尾身会長「急所押さえて」飲食時のコロナ対策の徹底呼び掛け 東京、首都圏の沈静化が全国的な抑制の鍵

 新型コロナウイルスの感染拡大が止まらないことを受け、西村康稔経済再生担当相と新型コロナウイルス感染症対策分科会の尾身茂会長は21日、臨時の記者会見を開いた。尾身会長は「東京の場合には感染が少しずつ増えている」と指摘した上で、「飲食を中心として感染拡大していると考えられる。会食・飲食による感染拡大リスクを徹底的に抑えることが必要」と話した。
 国内の新型コロナの感染者数は累計で20万人を超え、感染拡大に歯止めがかかっていない。尾身会長は東京、千葉、埼玉、神奈川、茨城、群馬に感染が増えている状況を示し、「首都圏では都市部から周辺に感染がしみ出している」と分析。「感染が拡大している首都圏を沈静化させないと、全国の感染の沈静化させることはできない」と強調した。
 尾身会長は、再三の協力要請について「辟易している方が多いことは理解している。
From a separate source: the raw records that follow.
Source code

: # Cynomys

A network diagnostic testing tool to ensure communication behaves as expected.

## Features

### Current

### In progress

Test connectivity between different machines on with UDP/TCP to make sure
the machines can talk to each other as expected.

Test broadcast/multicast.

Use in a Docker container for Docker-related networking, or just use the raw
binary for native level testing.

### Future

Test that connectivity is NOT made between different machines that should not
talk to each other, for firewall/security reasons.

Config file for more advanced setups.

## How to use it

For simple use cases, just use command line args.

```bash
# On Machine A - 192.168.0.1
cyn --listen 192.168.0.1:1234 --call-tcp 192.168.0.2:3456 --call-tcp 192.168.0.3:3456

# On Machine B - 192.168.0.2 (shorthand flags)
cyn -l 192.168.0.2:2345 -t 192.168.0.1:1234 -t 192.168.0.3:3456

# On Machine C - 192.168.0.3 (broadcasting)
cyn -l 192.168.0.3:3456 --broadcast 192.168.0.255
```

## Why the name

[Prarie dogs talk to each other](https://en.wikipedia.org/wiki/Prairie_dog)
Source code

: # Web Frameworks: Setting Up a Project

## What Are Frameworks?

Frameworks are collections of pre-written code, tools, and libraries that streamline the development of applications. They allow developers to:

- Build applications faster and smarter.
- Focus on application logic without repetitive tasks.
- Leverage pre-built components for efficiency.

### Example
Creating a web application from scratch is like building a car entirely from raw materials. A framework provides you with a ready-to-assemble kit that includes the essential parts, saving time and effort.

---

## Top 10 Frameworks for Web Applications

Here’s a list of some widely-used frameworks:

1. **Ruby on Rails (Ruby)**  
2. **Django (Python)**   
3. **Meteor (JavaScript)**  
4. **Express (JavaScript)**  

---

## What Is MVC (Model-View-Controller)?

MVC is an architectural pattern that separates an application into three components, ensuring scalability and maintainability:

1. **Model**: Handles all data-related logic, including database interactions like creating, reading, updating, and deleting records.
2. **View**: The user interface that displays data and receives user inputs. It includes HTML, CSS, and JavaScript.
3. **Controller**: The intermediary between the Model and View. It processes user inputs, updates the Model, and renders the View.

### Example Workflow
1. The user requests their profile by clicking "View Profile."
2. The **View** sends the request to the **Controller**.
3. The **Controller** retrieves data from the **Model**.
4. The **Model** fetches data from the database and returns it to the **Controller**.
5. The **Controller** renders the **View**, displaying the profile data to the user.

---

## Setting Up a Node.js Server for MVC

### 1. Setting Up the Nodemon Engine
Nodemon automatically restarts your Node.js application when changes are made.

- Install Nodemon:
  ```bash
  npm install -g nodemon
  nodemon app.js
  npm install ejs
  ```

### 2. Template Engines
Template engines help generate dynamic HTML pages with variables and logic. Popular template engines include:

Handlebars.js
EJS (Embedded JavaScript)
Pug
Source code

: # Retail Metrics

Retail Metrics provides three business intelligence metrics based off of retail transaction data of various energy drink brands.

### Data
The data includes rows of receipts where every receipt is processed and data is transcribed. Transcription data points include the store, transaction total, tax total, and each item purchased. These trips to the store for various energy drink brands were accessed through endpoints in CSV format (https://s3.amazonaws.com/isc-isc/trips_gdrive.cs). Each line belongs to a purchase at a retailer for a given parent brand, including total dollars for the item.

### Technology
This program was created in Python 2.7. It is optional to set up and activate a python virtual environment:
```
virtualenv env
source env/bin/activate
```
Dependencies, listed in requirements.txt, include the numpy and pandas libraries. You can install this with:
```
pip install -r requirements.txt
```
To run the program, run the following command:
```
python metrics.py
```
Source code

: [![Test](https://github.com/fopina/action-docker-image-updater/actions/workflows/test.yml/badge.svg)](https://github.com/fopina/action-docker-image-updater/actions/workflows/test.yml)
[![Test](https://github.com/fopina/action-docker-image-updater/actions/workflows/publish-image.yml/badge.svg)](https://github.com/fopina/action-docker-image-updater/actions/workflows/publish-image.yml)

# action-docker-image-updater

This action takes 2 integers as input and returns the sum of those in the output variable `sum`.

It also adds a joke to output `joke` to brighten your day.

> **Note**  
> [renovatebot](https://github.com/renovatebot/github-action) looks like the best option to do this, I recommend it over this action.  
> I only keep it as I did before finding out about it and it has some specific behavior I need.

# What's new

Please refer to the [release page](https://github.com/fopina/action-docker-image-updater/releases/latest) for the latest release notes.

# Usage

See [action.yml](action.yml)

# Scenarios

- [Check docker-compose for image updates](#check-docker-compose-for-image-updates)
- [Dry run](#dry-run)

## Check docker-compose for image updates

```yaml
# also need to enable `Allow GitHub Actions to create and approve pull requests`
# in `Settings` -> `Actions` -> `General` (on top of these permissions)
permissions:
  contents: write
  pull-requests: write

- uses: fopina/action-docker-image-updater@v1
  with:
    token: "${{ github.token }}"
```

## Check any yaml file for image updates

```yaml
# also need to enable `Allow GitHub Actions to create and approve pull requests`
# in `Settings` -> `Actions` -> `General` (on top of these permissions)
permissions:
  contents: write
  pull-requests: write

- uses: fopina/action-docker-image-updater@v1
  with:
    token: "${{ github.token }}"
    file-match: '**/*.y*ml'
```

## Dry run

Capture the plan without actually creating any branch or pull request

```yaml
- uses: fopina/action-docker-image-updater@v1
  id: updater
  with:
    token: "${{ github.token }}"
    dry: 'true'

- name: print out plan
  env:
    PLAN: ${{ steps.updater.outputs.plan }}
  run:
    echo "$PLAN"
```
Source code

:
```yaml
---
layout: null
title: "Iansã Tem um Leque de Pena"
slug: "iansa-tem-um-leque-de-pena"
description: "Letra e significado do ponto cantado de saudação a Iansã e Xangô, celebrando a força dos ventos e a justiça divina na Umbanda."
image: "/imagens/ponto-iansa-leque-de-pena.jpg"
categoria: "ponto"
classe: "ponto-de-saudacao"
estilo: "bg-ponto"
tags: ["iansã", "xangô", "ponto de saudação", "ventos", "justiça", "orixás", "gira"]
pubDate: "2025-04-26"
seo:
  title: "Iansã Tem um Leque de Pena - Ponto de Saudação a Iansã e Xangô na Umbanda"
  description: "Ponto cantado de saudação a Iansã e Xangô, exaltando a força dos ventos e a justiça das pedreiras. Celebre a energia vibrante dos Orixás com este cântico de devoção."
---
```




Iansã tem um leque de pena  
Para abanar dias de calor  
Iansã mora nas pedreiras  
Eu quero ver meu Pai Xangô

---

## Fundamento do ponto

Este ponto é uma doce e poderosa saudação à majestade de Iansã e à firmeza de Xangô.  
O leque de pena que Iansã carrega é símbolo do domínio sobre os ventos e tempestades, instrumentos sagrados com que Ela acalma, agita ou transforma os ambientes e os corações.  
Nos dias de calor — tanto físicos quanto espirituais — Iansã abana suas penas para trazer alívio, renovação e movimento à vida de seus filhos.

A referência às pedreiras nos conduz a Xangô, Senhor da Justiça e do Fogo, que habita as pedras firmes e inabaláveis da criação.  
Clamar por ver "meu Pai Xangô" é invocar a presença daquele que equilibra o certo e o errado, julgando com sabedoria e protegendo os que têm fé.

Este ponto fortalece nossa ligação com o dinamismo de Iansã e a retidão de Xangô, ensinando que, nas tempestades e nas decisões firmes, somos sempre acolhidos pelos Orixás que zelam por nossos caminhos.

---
急所を押さえることができれば、感染を収束方向に向かわせることが可能だ」と述べた。
 感染リスクの高い急所として、食事の際の会話を挙げた。飲酒の有無や場所、昼夜を問わず、食事の場で感染が起きているといい、対策として@食事は静かにA家族・いつもの仲間で5人以上は控え、すいている場所を選ぶBおしゃべりするときはマスク着用、少なくともハンカチなどで口元を抑える、ことを示した。
 西村氏は、都道府県知事の感染拡大防止の取り組みについて、緊急事態宣言に至らない段階でも、「一定の法的枠組みを設けて実効性を高めることも検討を進めたい」と明言。さらに「国民の命を守るために必要となれば、強制力を有する措置を講ずることができるよう検討を深めていきたい」と述べた。